Zur Frage der amtswegigen Berücksichtigung einer steuerlichen Entlastung des Geldunterhaltspflichtigen auf Grund der dem anderen Elternteil zukommenden Transferleistungen besteht eine mittlerweile stRsp (zuletzt 1 Ob 71/05f = Zak 2005/45; RIS-Justiz RS0117764), von der das Berufungsgericht nicht abwich.
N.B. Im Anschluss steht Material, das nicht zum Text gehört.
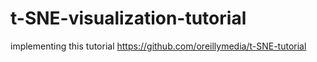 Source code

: # t-SNE-visualization-tutorial

implementing this tutorial
https://github.com/oreillymedia/t-SNE-tutorial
Überdies ist es gerade im Oppositionsprozess der Kläger, der jene Tatsachen behaupten und beweisen muss, aus denen sich das (allenfalls teilweise) Erlöschen (oder die Hemmung) des Anspruchs ergibt (3 Ob 99/85; 3 Ob 7/97v; 8 ObA 169/00m = Arb 12.043; 3 Ob 31/03k = JBl 2004, 515 = MietSlg 55/24; Dullinger in Burgstaller/Deixler-Hübner, EO, § 35 Rz 81 mwN). Auch für die Verminderung des Unterhaltsanspruchs wegen der mit der Familienbeihilfe bezweckten Entlastung des geldleistungspflichtigen Elternteils kann nichts anderes gelten. Dass demnach im Verfahren nach § 35 EO die Berücksichtigung des Bezugs von Familienbeihilfe durch den betreuenden Elternteil von Amts wegen nicht in Betracht kommt, ist aus diesen Grundsätzen ohne weiteres ableitbar. Zur Frage der Betreuung von erwachsenen, aber nicht selbsterhaltungsfähigen Kindern, die eine Ausbildung außerhalb des Wohnorts des des obsorgeberechtigten Elternteils machen, liegt eine Rsp des Obersten Gerichtshofs vor (8 Ob 618/90 = RZ 1992/5 = EFSlg 27/8; 7 Ob 531/95 = ÖA 1996, 61; RIS-Justiz RS0048380 T3). Dass das Gericht zweiter Instanz davon abgewichen wäre, vermag der Vater nicht darzulegen. Die vom Vater angeführte Entscheidung 10 Ob 517, 520/95 = ÖA 1996, 120 U 53 betrifft keinen sich auswärts ausbildenden Unterhaltsberechtigten.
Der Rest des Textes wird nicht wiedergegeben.